Addiction is a serious illness that effects millions of families. Over 7,000 people died from overdose in Florida in 2020, the second most of any state (Statistics from Riverside Recovery, Tampa). Aside from illicit drug use, addictions to gambling, alcohol, or prescription medications can be just as dangerous and no less destructive in the lives of those who struggle with them and their families.
Our natural instinct is to care for our family and loved ones as best we can for as long as we can. For families facing struggles with addiction, Estate Planning can often be more complex than for those without. In many cases, families want to avoid the unsupervised transfer of large lump sums of cash or valuable assets, which can have the potential of doing more harm than good in the beneficiaries’ life.
Families who struggle with a loved one’s addiction know the potential dangers of temptations that can come with having access to cash or transferable assets in that person’s life.

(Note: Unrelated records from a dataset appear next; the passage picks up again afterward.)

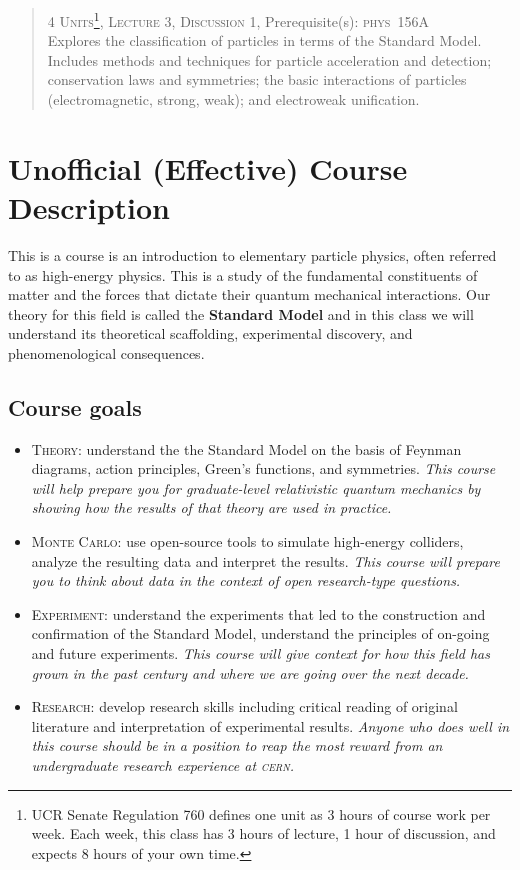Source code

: \documentclass[12pt]{article}
\newcommand{\acro}[1]{\textsc{\MakeLowercase{#1}}}
\numberwithin{equation}{section}    %
\begin{document}
\begin{quote}
\textsc{4 Units\footnote{UCR Senate Regulation 760 defines one unit as 3 hours of course work per week. Each week, this class has 3 hours of lecture, 1 hour of discussion, and expects 8 hours of your own time.}, Lecture 3, Discussion 1}, Prerequisite(s): \acro{phys}~156A
\\	Explores the classification of particles in terms of the Standard Model. Includes methods and techniques for particle acceleration and detection; conservation laws and symmetries; the basic interactions of particles (electromagnetic, strong, weak); and electroweak unification.
	
\end{quote}


\section*{Unofficial (Effective) Course Description}

This is a course is an introduction to  elementary particle physics, often referred to as high-energy physics. This is a study of the fundamental constituents of matter and the forces that dictate their quantum mechanical interactions. Our theory for this field is called the \textbf{Standard Model} and in this class we will understand its theoretical scaffolding, experimental discovery, and phenomenological consequences.

\subsection*{Course goals}
\begin{itemize}
	\item \textsc{Theory:} understand the the Standard Model on the basis of Feynman diagrams, action principles, Green's functions, and symmetries. \emph{This course will help prepare you for graduate-level relativistic quantum mechanics by showing how the results of that theory are used in practice.}
	\item \textsc{Monte Carlo:} use open-source tools to simulate high-energy colliders, analyze the resulting data and interpret the results. \emph{This course will prepare you to think about data in the context of open research-type questions.}
	\item \textsc{Experiment:} understand the experiments that led to the construction and confirmation of the Standard Model, understand the principles of on-going and future experiments. \emph{This course will give context for how this field has grown in the past century and where we are going over the next decade.}
	\item \textsc{Research:} develop research skills including critical reading of original literature and interpretation of experimental results. \emph{Anyone who does well in this course should be in a position to reap the most reward from an undergraduate research experience at \acro{CERN}.}
\end{itemize}
\end{document}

Especially during an already very stressful time in their lives. Fortunately, in Florida, you are able to utilize Trust Agreements as part your estate plan which can protect your family’s cash and valuable assets while still providing for essential needs, ongoing care, and even treatment as needed, of loved ones facing addiction after you’re gone.
These Asset Protection Trusts can be used to safely make disbursements for your beneficiary’s housing, care, and other long term needs while still providing protection to the contents of your trust from the beneficiary’s debtors and even the beneficiary themself. The most common estate planning concerns for families with loved ones facing addiction are;
- how can I still care for and help my loved ones after I’m gone, and
- how can I protect my families cash, accounts, and other valuable assets from my loved one’s liabilities while still caring for my loved ones after I’m gone?
Mechanisms like Spendthrift Provisions can stop beneficiaries from selling or otherwise transferring their future distributions from the trust. This prevents a beneficiary from selling their interest in the trust for a lump sum of cash.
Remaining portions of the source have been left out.